EXERCISE:
Please take the lines from the one holding "### Value Proposition" through the one holding "Verint Systems offers" in the data below and copy them exactly.

EXERCISE INPUTS:

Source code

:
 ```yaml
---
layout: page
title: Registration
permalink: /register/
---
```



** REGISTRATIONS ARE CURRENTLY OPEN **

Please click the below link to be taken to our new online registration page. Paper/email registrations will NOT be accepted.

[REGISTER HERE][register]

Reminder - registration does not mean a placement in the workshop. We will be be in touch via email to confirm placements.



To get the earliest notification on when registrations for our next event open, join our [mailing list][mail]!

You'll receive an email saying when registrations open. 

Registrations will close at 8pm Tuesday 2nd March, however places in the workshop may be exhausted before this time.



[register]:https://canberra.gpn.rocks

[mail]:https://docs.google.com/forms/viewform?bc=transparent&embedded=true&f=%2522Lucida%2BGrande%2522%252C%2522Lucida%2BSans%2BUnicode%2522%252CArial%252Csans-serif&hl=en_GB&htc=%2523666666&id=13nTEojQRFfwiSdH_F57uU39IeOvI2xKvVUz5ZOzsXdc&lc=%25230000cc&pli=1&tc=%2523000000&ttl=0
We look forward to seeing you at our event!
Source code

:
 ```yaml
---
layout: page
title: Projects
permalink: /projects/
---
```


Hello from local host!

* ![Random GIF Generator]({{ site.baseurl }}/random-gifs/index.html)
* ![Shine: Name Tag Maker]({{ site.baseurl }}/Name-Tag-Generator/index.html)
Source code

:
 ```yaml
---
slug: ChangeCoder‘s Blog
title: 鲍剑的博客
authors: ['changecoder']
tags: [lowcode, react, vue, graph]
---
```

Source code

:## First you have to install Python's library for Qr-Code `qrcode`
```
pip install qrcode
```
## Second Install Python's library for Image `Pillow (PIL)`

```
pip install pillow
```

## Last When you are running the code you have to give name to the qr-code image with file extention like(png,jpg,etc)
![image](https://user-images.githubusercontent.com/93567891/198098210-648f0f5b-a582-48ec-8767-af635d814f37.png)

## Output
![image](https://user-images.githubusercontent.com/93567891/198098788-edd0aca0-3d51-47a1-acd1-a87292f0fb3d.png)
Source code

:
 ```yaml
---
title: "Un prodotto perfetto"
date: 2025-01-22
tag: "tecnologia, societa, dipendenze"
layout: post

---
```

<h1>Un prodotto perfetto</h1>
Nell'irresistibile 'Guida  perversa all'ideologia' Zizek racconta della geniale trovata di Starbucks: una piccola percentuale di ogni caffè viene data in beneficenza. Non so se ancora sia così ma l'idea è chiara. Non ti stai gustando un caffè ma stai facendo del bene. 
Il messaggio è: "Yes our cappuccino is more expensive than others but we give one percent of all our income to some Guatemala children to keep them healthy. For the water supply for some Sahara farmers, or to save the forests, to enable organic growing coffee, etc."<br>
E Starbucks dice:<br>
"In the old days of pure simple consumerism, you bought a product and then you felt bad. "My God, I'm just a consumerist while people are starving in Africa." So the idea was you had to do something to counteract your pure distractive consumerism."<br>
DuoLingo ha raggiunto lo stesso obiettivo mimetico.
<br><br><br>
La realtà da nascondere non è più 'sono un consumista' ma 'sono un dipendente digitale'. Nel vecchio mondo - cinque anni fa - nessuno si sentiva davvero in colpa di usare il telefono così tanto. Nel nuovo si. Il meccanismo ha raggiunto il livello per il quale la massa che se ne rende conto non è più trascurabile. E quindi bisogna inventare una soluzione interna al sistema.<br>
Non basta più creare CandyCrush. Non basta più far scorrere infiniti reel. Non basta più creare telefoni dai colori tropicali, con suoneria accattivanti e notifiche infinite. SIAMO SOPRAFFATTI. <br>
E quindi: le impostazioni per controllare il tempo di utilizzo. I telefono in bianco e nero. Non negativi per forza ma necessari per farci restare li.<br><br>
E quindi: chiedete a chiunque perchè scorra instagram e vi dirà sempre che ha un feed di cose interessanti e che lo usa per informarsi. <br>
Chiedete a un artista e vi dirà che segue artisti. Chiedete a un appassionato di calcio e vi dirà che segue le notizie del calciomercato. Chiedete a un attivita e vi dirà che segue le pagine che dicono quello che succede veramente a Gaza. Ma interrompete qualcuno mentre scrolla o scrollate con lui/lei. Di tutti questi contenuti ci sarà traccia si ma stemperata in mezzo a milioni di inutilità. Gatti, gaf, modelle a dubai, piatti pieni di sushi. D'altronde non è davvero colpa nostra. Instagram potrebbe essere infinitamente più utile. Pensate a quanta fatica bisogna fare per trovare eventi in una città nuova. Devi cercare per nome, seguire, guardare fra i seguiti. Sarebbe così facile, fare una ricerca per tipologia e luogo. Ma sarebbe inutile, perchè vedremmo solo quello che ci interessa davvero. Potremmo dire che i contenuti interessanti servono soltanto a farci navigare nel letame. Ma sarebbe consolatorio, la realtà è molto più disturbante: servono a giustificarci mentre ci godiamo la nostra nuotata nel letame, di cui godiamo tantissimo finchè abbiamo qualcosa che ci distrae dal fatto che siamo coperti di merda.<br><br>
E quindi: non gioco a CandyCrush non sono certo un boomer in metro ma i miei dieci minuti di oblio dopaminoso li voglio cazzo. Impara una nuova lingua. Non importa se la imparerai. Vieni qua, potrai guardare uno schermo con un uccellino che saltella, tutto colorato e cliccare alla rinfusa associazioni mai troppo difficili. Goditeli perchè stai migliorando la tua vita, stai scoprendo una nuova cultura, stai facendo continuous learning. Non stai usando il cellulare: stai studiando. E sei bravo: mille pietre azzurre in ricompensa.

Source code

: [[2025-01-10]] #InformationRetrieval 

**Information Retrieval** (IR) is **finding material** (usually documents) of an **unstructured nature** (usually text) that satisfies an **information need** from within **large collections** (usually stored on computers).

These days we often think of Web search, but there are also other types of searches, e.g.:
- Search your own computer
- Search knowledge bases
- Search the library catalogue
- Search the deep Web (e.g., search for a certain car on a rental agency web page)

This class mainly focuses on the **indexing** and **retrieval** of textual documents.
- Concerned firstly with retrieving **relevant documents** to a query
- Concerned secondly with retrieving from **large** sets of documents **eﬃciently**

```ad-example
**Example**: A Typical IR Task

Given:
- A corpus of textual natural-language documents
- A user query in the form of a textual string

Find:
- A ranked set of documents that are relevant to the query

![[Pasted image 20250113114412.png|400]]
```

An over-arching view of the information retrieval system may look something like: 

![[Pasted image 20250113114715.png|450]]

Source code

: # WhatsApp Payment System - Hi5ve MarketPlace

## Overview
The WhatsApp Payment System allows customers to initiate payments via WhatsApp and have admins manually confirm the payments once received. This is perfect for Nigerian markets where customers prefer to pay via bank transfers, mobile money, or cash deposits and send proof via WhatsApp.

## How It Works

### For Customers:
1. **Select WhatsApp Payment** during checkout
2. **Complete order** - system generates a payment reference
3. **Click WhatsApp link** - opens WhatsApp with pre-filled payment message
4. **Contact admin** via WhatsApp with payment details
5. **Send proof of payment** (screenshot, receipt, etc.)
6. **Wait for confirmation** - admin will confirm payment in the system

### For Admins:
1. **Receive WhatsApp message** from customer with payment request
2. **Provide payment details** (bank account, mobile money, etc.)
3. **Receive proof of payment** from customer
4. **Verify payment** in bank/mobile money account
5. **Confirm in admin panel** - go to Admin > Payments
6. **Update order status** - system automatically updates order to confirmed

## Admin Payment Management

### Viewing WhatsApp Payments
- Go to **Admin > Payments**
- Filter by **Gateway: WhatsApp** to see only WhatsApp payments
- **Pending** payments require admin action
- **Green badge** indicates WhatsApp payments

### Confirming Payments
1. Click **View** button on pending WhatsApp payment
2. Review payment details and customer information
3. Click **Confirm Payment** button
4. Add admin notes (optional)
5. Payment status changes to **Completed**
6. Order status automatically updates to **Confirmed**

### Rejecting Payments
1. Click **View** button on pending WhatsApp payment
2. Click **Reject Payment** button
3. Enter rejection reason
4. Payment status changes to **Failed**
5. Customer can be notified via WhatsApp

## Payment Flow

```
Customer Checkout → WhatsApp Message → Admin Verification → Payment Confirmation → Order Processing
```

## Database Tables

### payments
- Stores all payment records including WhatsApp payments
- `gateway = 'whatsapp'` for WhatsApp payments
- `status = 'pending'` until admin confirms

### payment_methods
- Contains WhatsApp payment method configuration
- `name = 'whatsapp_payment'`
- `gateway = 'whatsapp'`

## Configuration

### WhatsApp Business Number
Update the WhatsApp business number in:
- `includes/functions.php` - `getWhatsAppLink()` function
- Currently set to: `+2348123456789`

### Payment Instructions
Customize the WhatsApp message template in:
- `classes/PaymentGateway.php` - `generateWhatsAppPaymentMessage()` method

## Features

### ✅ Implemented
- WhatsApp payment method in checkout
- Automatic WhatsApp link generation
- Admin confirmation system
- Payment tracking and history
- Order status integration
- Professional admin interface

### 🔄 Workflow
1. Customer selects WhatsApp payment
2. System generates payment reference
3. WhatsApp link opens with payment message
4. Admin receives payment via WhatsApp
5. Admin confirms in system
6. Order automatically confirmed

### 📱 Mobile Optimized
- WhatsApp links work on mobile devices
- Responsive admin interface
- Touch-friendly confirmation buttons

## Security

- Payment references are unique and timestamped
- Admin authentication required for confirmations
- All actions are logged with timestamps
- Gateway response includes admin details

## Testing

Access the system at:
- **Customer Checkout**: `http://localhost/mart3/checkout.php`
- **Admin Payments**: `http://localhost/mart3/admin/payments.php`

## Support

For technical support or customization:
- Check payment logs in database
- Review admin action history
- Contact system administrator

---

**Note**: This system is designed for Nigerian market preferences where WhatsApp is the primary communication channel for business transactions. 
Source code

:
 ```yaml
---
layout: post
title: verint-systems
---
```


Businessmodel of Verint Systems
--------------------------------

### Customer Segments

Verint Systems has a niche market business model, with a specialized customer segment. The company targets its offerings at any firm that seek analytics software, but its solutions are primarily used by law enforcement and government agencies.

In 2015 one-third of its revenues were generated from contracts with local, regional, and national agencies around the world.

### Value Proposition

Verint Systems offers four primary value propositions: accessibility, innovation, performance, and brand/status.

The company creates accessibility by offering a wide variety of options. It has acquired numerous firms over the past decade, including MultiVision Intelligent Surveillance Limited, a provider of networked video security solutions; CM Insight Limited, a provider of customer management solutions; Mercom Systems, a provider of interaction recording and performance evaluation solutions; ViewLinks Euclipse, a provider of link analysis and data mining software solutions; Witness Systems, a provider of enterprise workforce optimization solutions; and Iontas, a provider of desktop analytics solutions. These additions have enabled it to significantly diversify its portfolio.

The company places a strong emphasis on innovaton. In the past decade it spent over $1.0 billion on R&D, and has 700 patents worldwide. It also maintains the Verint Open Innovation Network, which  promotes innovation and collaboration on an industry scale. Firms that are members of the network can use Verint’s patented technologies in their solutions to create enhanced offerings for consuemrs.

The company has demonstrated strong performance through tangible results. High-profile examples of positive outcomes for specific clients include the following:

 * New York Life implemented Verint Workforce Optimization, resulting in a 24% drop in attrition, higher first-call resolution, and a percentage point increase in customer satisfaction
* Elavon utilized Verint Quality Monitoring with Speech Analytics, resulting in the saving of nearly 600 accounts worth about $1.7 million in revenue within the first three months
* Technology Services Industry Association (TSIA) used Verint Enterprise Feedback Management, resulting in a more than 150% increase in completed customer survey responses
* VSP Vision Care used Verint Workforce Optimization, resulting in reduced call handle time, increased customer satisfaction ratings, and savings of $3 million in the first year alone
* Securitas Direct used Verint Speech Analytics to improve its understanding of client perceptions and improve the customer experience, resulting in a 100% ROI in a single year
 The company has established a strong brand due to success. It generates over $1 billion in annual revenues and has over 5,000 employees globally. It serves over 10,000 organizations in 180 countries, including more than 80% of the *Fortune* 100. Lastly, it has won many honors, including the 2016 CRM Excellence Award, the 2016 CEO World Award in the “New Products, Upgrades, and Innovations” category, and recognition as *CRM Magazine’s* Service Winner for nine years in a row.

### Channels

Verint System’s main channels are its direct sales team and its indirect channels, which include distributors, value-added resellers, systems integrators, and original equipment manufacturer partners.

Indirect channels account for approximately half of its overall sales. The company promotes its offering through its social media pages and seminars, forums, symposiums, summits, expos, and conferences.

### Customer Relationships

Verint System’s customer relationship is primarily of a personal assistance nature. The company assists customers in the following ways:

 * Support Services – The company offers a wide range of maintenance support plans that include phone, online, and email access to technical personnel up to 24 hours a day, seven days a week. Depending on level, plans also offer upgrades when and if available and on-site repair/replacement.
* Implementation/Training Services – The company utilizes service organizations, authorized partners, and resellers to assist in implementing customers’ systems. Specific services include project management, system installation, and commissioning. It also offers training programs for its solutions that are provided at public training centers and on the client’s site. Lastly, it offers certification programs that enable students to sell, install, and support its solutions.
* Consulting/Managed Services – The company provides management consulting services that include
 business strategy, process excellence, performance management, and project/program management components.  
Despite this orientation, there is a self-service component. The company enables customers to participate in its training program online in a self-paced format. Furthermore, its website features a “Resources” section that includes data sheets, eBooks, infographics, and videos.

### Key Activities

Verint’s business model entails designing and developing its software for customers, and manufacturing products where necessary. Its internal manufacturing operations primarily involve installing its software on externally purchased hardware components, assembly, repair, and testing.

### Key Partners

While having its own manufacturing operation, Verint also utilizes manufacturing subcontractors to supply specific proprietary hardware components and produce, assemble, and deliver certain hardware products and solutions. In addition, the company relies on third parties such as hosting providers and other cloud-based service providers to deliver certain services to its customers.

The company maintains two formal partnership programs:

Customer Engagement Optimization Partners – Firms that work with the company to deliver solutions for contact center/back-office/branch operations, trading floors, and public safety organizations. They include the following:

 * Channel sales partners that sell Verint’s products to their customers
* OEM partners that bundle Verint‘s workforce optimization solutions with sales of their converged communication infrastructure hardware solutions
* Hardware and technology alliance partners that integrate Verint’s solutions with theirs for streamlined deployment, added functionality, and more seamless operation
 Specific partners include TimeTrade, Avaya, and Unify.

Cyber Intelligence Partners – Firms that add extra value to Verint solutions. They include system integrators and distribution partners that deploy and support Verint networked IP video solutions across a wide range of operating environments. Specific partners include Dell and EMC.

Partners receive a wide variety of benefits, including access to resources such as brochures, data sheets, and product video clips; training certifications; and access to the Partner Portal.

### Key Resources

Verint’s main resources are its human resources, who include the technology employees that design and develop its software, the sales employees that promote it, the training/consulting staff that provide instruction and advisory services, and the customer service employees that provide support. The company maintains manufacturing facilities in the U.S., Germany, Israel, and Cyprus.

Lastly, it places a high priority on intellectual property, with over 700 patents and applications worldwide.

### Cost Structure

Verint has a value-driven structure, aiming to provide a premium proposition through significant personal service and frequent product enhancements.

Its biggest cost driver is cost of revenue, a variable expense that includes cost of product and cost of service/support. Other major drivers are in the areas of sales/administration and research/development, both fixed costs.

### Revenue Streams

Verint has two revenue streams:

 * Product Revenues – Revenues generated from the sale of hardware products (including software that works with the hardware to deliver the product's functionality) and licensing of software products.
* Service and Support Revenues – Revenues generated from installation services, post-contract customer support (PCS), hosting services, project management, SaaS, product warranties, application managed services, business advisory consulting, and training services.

RESPONSE BOX:
### Value Proposition

Verint Systems offers four primary value propositions: accessibility, innovation, performance, and brand/status.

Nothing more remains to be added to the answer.